_Input for this task_:
"""

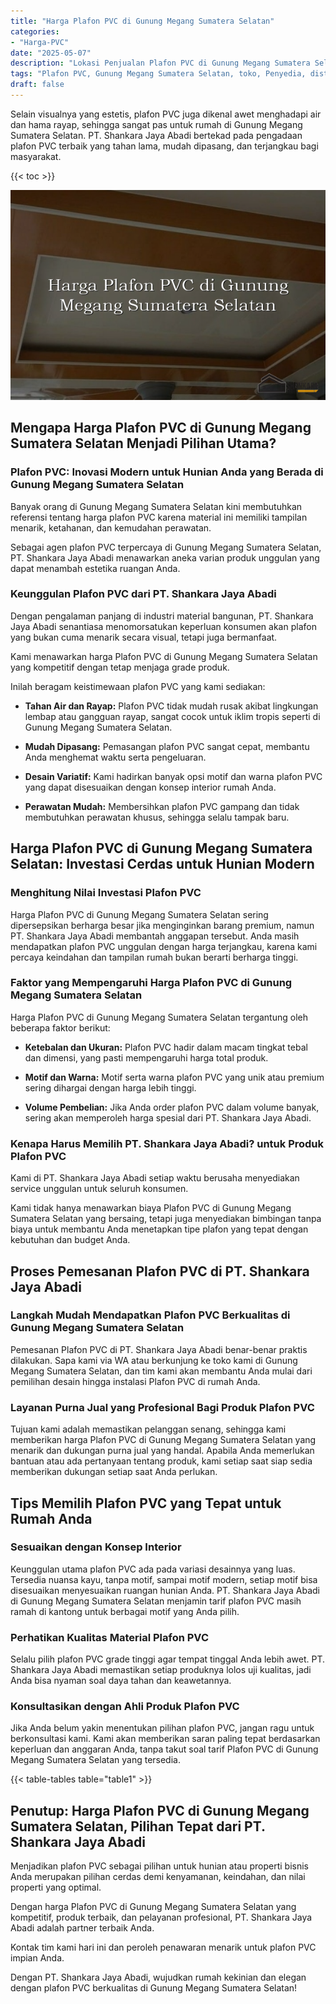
 ```yaml
---
title: "Harga Plafon PVC di Gunung Megang Sumatera Selatan"
categories: 
- "Harga-PVC"
date: "2025-05-07"
description: "Lokasi Penjualan Plafon PVC di Gunung Megang Sumatera Selatan bagi tempat tinggal, kantor, dan gerai. Panel terbaik, variasi motif, variasi warna menarik, dengan jasa penempatan oleh tenaga ahli berpengalaman dan kepastian resmi!|Layanan penjualan Plafon PVC di Gunung Megang Sumatera Selatan untuk keperluan hunian, kantor, maupun toko, beserta panel terbaik dan instalasi oleh tim berpengalaman dan kepastian resmi.|Alternatif Plafon PVC di Gunung Megang Sumatera Selatan yang terpercaya untuk hunian, kantor, dan toko, bersama produk unggulan dan pemasangan dikerjakan oleh tenaga ahli profesional dan jaminan resmi.|Distribusi Plafon PVC di Gunung Megang Sumatera Selatan untuk tempat tinggal, perkantoran, serta ritel, beserta panel terbaik dan instalasi dikerjakan oleh tenaga ahli berpengalaman, disertai beserta jaminan resmi.}"
tags: "Plafon PVC, Gunung Megang Sumatera Selatan, toko, Penyedia, distributor"
draft: false
---
```


Selain visualnya yang estetis, plafon PVC juga dikenal awet menghadapi air dan hama rayap, sehingga sangat pas untuk rumah di Gunung Megang Sumatera Selatan. PT. Shankara Jaya Abadi bertekad pada pengadaan plafon PVC terbaik yang tahan lama, mudah dipasang, dan terjangkau bagi masyarakat.

{{< toc >}}

![Harga Plafon PVC di Gunung Megang Sumatera Selatan](/images/Harga-PVC/Harga-Plafon-PVC-di-Gunung-Megang-Sumatera-Selatan.png)


## Mengapa Harga Plafon PVC di Gunung Megang Sumatera Selatan Menjadi Pilihan Utama?

### Plafon PVC: Inovasi Modern untuk Hunian Anda yang Berada di Gunung Megang Sumatera Selatan

Banyak orang di Gunung Megang Sumatera Selatan kini membutuhkan referensi tentang harga plafon PVC karena material ini memiliki tampilan menarik, ketahanan, dan kemudahan perawatan.

Sebagai agen plafon PVC terpercaya di Gunung Megang Sumatera Selatan, PT. Shankara Jaya Abadi menawarkan aneka varian produk unggulan yang dapat menambah estetika ruangan Anda.

### Keunggulan Plafon PVC dari PT. Shankara Jaya Abadi

Dengan pengalaman panjang di industri material bangunan, PT. Shankara Jaya Abadi senantiasa menomorsatukan keperluan konsumen akan plafon yang bukan cuma menarik secara visual, tetapi juga bermanfaat.

Kami menawarkan harga Plafon PVC di Gunung Megang Sumatera Selatan yang kompetitif dengan tetap menjaga grade produk.

Inilah beragam keistimewaan plafon PVC yang kami sediakan:

- **Tahan Air dan Rayap:** Plafon PVC tidak mudah rusak akibat lingkungan lembap atau gangguan rayap, sangat cocok untuk iklim tropis seperti di Gunung Megang Sumatera Selatan.

- **Mudah Dipasang:** Pemasangan plafon PVC sangat cepat, membantu Anda menghemat waktu serta pengeluaran.

- **Desain Variatif:** Kami hadirkan banyak opsi motif dan warna plafon PVC yang dapat disesuaikan dengan konsep interior rumah Anda.

- **Perawatan Mudah:** Membersihkan plafon PVC gampang dan tidak membutuhkan perawatan khusus, sehingga selalu tampak baru.

## Harga Plafon PVC di Gunung Megang Sumatera Selatan: Investasi Cerdas untuk Hunian Modern

### Menghitung Nilai Investasi Plafon PVC

Harga Plafon PVC di Gunung Megang Sumatera Selatan sering dipersepsikan berharga besar jika menginginkan barang premium, namun PT. Shankara Jaya Abadi membantah anggapan tersebut. Anda masih mendapatkan plafon PVC unggulan dengan harga terjangkau, karena kami percaya keindahan dan tampilan rumah bukan berarti berharga tinggi.

### Faktor yang Mempengaruhi Harga Plafon PVC di Gunung Megang Sumatera Selatan

Harga Plafon PVC di Gunung Megang Sumatera Selatan tergantung oleh beberapa faktor berikut:

- **Ketebalan dan Ukuran:** Plafon PVC hadir dalam macam tingkat tebal dan dimensi, yang pasti mempengaruhi harga total produk.

- **Motif dan Warna:** Motif serta warna plafon PVC yang unik atau premium sering dihargai dengan harga lebih tinggi.

- **Volume Pembelian:** Jika Anda order plafon PVC dalam volume banyak, sering akan memperoleh harga spesial dari PT. Shankara Jaya Abadi.

### Kenapa Harus Memilih PT. Shankara Jaya Abadi? untuk Produk Plafon PVC

Kami di PT. Shankara Jaya Abadi setiap waktu berusaha menyediakan service unggulan untuk seluruh konsumen.

Kami tidak hanya menawarkan biaya Plafon PVC di Gunung Megang Sumatera Selatan yang bersaing, tetapi juga menyediakan bimbingan tanpa biaya untuk membantu Anda menetapkan tipe plafon yang tepat dengan kebutuhan dan budget Anda.

## Proses Pemesanan Plafon PVC di PT. Shankara Jaya Abadi

### Langkah Mudah Mendapatkan Plafon PVC Berkualitas di Gunung Megang Sumatera Selatan

Pemesanan Plafon PVC di PT. Shankara Jaya Abadi benar-benar praktis dilakukan. Sapa kami via WA atau berkunjung ke toko kami di Gunung Megang Sumatera Selatan, dan tim kami akan membantu Anda mulai dari pemilihan desain hingga instalasi Plafon PVC di rumah Anda.

### Layanan Purna Jual yang Profesional Bagi Produk Plafon PVC

Tujuan kami adalah memastikan pelanggan senang, sehingga kami memberikan harga Plafon PVC di Gunung Megang Sumatera Selatan yang menarik dan dukungan purna jual yang handal. Apabila Anda memerlukan bantuan atau ada pertanyaan tentang produk, kami setiap saat siap sedia memberikan dukungan setiap saat Anda perlukan.

## Tips Memilih Plafon PVC yang Tepat untuk Rumah Anda

### Sesuaikan dengan Konsep Interior

Keunggulan utama plafon PVC ada pada variasi desainnya yang luas. Tersedia nuansa kayu, tanpa motif, sampai motif modern, setiap motif bisa disesuaikan menyesuaikan ruangan hunian Anda. PT. Shankara Jaya Abadi di Gunung Megang Sumatera Selatan menjamin tarif plafon PVC masih ramah di kantong untuk berbagai motif yang Anda pilih.

### Perhatikan Kualitas Material Plafon PVC

Selalu pilih plafon PVC grade tinggi agar tempat tinggal Anda lebih awet. PT. Shankara Jaya Abadi memastikan setiap produknya lolos uji kualitas, jadi Anda bisa nyaman soal daya tahan dan keawetannya.

### Konsultasikan dengan Ahli Produk Plafon PVC

Jika Anda belum yakin menentukan pilihan plafon PVC, jangan ragu untuk berkonsultasi kami. Kami akan memberikan saran paling tepat berdasarkan keperluan dan anggaran Anda, tanpa takut soal tarif Plafon PVC di Gunung Megang Sumatera Selatan yang tersedia.

{{< table-tables table="table1" >}}

## Penutup: Harga Plafon PVC di Gunung Megang Sumatera Selatan, Pilihan Tepat dari PT. Shankara Jaya Abadi

Menjadikan plafon PVC sebagai pilihan untuk hunian atau properti bisnis Anda merupakan pilihan cerdas demi kenyamanan, keindahan, dan nilai properti yang optimal.

Dengan harga Plafon PVC di Gunung Megang Sumatera Selatan yang kompetitif, produk terbaik, dan pelayanan profesional, PT. Shankara Jaya Abadi adalah partner terbaik Anda.

Kontak tim kami hari ini dan peroleh penawaran menarik untuk plafon PVC impian Anda.

Dengan PT. Shankara Jaya Abadi, wujudkan rumah kekinian dan elegan dengan plafon PVC berkualitas di Gunung Megang Sumatera Selatan!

"""

_Directions for this task_: Nothing but the lines from the start of the records above through the line with "### Plafon PVC: Inovasi" should be retyped, each exactly as written; leave out all pictures.

_Response box_:
 ```yaml
---
title: "Harga Plafon PVC di Gunung Megang Sumatera Selatan"
categories: 
- "Harga-PVC"
date: "2025-05-07"
description: "Lokasi Penjualan Plafon PVC di Gunung Megang Sumatera Selatan bagi tempat tinggal, kantor, dan gerai. Panel terbaik, variasi motif, variasi warna menarik, dengan jasa penempatan oleh tenaga ahli berpengalaman dan kepastian resmi!|Layanan penjualan Plafon PVC di Gunung Megang Sumatera Selatan untuk keperluan hunian, kantor, maupun toko, beserta panel terbaik dan instalasi oleh tim berpengalaman dan kepastian resmi.|Alternatif Plafon PVC di Gunung Megang Sumatera Selatan yang terpercaya untuk hunian, kantor, dan toko, bersama produk unggulan dan pemasangan dikerjakan oleh tenaga ahli profesional dan jaminan resmi.|Distribusi Plafon PVC di Gunung Megang Sumatera Selatan untuk tempat tinggal, perkantoran, serta ritel, beserta panel terbaik dan instalasi dikerjakan oleh tenaga ahli berpengalaman, disertai beserta jaminan resmi.}"
tags: "Plafon PVC, Gunung Megang Sumatera Selatan, toko, Penyedia, distributor"
draft: false
---
```


Selain visualnya yang estetis, plafon PVC juga dikenal awet menghadapi air dan hama rayap, sehingga sangat pas untuk rumah di Gunung Megang Sumatera Selatan. PT. Shankara Jaya Abadi bertekad pada pengadaan plafon PVC terbaik yang tahan lama, mudah dipasang, dan terjangkau bagi masyarakat.

{{< toc >}}

![Harga Plafon PVC di Gunung Megang Sumatera Selatan](/images/Harga-PVC/Harga-Plafon-PVC-di-Gunung-Megang-Sumatera-Selatan.png)


## Mengapa Harga Plafon PVC di Gunung Megang Sumatera Selatan Menjadi Pilihan Utama?

### Plafon PVC: Inovasi Modern untuk Hunian Anda yang Berada di Gunung Megang Sumatera Selatan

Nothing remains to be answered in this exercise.